* **TASK REQUIREMENTS**
Find every line of the records that has "print" and return it.
»»
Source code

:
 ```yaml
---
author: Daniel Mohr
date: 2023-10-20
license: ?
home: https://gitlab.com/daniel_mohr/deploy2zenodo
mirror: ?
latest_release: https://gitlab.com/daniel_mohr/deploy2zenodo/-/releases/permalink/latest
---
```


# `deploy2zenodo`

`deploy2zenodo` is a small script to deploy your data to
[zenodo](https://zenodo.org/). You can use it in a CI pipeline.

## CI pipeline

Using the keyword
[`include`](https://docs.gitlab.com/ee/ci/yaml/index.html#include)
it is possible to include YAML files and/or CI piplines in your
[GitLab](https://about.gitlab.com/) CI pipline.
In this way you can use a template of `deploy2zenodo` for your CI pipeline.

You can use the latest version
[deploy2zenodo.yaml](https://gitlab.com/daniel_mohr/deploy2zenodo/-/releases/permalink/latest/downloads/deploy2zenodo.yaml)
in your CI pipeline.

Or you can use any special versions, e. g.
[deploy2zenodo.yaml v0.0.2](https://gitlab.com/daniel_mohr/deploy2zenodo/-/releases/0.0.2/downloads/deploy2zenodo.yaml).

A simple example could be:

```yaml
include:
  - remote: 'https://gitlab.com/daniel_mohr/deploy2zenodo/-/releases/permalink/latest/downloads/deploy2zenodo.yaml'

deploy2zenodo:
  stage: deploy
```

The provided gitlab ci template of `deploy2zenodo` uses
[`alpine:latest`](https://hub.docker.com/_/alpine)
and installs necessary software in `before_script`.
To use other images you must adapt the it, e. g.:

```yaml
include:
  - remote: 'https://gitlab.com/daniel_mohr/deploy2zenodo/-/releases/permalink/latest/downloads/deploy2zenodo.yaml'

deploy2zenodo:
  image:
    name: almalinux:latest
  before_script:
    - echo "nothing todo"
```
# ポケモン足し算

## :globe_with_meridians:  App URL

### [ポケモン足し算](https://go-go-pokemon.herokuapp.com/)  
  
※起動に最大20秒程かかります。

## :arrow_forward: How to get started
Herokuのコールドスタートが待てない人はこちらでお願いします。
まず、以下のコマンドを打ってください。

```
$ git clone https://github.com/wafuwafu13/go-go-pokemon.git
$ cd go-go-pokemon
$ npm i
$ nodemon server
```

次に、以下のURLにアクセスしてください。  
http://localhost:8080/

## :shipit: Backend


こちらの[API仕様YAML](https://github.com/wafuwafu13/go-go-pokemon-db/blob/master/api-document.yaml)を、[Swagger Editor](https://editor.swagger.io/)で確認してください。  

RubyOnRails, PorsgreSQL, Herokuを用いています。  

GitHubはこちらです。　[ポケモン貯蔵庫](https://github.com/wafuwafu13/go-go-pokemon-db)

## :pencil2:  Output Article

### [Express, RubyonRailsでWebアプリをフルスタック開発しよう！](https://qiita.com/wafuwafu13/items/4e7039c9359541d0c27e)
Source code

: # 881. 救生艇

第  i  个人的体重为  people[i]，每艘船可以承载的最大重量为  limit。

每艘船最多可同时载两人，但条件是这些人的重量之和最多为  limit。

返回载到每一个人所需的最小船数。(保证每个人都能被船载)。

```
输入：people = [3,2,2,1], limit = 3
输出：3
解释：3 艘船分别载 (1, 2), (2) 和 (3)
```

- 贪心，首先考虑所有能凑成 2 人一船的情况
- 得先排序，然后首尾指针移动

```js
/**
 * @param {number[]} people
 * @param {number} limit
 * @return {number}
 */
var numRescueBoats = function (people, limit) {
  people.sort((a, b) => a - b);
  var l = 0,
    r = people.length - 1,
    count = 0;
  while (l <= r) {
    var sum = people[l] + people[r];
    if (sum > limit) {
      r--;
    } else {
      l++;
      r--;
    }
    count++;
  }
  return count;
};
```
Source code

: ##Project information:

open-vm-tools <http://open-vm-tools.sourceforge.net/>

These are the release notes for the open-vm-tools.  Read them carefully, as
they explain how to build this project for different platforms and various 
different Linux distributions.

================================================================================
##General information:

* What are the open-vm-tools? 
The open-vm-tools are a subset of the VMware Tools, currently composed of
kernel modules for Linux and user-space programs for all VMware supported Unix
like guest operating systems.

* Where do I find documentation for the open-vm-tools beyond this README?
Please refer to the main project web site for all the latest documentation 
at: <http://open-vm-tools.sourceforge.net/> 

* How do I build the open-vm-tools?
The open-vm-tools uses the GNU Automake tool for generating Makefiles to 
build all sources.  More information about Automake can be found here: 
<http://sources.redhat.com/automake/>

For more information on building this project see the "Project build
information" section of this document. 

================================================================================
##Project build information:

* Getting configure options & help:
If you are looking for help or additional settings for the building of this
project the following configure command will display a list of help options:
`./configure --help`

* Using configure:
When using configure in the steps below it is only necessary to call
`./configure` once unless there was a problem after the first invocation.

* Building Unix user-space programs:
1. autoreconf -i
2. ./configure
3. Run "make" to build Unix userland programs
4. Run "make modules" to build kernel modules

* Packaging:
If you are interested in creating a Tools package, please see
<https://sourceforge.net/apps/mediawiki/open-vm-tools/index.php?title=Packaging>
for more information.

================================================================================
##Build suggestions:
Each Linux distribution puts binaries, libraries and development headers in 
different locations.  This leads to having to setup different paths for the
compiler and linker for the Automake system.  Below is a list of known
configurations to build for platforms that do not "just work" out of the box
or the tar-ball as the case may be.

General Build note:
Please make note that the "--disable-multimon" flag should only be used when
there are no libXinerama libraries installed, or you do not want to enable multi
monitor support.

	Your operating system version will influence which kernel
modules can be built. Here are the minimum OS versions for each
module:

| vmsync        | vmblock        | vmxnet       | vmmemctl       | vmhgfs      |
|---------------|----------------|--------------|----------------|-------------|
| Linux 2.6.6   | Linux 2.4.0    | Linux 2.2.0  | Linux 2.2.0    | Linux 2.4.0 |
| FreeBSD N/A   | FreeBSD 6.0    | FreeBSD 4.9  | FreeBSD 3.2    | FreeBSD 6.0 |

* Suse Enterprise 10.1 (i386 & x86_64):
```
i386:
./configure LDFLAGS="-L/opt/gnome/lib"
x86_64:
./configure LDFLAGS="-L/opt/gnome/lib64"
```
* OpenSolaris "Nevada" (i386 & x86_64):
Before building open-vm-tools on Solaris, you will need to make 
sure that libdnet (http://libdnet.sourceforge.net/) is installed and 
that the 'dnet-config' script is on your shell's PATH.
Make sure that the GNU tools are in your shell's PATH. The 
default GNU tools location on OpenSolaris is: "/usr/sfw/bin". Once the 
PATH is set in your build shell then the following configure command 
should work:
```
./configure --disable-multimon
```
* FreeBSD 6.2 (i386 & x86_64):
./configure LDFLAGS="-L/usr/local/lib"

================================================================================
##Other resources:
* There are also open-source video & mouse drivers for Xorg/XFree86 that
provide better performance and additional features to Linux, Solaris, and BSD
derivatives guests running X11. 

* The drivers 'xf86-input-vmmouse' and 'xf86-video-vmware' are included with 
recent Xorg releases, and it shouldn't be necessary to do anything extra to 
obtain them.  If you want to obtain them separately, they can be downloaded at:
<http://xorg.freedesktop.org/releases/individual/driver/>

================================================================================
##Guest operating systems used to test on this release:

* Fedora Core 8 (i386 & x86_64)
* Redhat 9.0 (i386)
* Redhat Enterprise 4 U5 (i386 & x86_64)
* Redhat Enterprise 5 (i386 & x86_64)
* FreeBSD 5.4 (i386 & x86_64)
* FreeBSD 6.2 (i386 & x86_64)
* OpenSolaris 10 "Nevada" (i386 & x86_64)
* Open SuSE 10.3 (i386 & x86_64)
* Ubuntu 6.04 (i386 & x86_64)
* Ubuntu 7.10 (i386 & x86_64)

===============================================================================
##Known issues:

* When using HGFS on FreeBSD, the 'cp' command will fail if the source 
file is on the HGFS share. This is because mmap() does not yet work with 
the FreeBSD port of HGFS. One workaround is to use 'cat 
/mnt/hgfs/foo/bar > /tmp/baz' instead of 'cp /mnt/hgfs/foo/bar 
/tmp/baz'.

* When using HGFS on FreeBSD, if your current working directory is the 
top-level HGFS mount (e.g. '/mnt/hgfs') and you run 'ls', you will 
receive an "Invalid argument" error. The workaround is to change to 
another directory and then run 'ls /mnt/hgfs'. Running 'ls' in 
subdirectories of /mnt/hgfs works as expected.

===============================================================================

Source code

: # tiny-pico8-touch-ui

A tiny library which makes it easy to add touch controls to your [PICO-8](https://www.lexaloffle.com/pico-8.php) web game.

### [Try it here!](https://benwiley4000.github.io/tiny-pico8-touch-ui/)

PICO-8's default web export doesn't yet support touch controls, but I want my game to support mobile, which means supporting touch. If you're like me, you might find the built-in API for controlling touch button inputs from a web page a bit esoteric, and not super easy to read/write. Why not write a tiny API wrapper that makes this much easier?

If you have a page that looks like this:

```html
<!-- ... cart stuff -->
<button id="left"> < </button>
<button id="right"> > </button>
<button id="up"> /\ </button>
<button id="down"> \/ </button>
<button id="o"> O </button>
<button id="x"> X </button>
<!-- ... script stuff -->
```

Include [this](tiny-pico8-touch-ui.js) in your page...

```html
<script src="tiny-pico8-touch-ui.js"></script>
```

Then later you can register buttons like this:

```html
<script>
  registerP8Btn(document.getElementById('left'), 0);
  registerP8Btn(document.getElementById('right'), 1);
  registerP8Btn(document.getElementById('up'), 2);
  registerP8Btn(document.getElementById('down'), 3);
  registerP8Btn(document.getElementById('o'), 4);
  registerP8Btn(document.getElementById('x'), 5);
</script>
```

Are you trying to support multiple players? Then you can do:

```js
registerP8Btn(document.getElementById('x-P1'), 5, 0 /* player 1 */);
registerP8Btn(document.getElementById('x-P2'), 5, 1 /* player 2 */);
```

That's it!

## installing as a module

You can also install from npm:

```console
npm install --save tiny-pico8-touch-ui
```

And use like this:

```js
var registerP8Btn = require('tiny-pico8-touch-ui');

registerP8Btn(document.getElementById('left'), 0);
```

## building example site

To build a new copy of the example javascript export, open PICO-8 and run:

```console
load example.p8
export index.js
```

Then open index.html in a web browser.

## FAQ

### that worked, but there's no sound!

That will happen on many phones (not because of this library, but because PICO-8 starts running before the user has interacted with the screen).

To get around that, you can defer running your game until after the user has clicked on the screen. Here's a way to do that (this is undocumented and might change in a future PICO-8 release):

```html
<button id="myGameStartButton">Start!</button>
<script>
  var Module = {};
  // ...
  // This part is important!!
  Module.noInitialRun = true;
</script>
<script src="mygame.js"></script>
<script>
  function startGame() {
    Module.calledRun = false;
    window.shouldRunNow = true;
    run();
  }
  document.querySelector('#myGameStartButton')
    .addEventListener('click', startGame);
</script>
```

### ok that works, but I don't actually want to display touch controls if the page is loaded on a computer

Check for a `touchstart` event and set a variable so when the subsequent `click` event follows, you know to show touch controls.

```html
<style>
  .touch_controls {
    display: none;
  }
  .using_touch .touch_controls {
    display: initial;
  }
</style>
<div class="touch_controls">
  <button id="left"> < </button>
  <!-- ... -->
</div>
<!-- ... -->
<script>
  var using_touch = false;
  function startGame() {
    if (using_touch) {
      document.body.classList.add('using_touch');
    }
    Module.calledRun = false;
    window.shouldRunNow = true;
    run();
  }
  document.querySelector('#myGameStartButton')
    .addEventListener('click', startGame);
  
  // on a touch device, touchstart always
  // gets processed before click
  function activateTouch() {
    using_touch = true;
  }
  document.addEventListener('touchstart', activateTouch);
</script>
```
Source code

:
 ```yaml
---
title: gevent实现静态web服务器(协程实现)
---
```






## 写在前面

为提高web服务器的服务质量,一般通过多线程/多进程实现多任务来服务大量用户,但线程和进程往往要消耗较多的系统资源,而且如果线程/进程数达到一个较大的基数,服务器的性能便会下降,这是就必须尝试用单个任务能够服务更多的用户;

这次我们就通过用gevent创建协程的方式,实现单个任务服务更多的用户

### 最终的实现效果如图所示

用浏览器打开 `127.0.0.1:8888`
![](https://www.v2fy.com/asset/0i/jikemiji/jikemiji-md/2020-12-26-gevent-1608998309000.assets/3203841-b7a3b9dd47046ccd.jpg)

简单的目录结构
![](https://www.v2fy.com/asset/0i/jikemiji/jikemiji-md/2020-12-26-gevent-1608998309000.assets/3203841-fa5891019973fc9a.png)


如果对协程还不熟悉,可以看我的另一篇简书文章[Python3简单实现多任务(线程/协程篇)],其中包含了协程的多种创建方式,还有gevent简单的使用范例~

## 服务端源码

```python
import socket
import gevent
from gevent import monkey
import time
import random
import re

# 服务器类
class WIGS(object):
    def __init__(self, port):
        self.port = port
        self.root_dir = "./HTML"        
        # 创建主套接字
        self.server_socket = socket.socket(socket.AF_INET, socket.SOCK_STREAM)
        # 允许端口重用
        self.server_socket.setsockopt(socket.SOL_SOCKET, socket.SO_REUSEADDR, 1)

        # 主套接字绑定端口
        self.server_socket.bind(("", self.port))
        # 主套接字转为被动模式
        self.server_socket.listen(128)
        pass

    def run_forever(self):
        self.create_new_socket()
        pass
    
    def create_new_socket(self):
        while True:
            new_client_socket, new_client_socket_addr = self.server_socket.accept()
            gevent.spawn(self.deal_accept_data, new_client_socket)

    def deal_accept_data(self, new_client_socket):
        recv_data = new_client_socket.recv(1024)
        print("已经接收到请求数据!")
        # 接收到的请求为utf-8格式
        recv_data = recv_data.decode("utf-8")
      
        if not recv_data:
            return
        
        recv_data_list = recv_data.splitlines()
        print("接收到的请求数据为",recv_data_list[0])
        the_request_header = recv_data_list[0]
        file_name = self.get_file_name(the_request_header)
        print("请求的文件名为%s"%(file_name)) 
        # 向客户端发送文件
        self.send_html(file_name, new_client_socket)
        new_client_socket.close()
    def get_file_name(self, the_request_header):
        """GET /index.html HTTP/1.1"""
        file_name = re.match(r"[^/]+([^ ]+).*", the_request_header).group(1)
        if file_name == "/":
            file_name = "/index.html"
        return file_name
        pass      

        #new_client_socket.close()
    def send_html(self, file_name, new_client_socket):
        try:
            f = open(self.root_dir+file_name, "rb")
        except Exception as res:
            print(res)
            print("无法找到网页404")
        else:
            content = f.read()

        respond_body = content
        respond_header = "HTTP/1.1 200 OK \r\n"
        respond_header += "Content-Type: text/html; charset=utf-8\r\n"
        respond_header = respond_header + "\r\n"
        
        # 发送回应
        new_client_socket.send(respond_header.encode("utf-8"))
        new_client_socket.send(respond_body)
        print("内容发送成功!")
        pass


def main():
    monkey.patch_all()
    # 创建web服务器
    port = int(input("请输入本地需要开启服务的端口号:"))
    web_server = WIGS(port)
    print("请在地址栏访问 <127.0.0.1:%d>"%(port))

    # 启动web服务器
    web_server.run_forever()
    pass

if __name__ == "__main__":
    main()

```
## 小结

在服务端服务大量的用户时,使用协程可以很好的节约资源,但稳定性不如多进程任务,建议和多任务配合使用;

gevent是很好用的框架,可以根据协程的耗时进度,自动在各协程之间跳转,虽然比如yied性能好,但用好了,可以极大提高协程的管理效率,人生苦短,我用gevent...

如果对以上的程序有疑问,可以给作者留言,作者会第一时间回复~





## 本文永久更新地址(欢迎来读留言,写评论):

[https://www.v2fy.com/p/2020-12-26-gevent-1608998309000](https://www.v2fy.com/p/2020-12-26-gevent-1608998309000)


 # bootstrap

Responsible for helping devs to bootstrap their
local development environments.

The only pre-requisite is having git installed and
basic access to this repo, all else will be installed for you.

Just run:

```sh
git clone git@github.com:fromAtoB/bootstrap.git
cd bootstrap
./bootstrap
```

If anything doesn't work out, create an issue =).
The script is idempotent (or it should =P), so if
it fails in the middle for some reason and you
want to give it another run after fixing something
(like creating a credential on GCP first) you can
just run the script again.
««
* **OUTPUT FOR THIS TASK**
        print("已经接收到请求数据!")
        print("接收到的请求数据为",recv_data_list[0])
        print("请求的文件名为%s"%(file_name)) 
            print(res)
            print("无法找到网页404")
        print("内容发送成功!")
    print("请在地址栏访问 <127.0.0.1:%d>"%(port))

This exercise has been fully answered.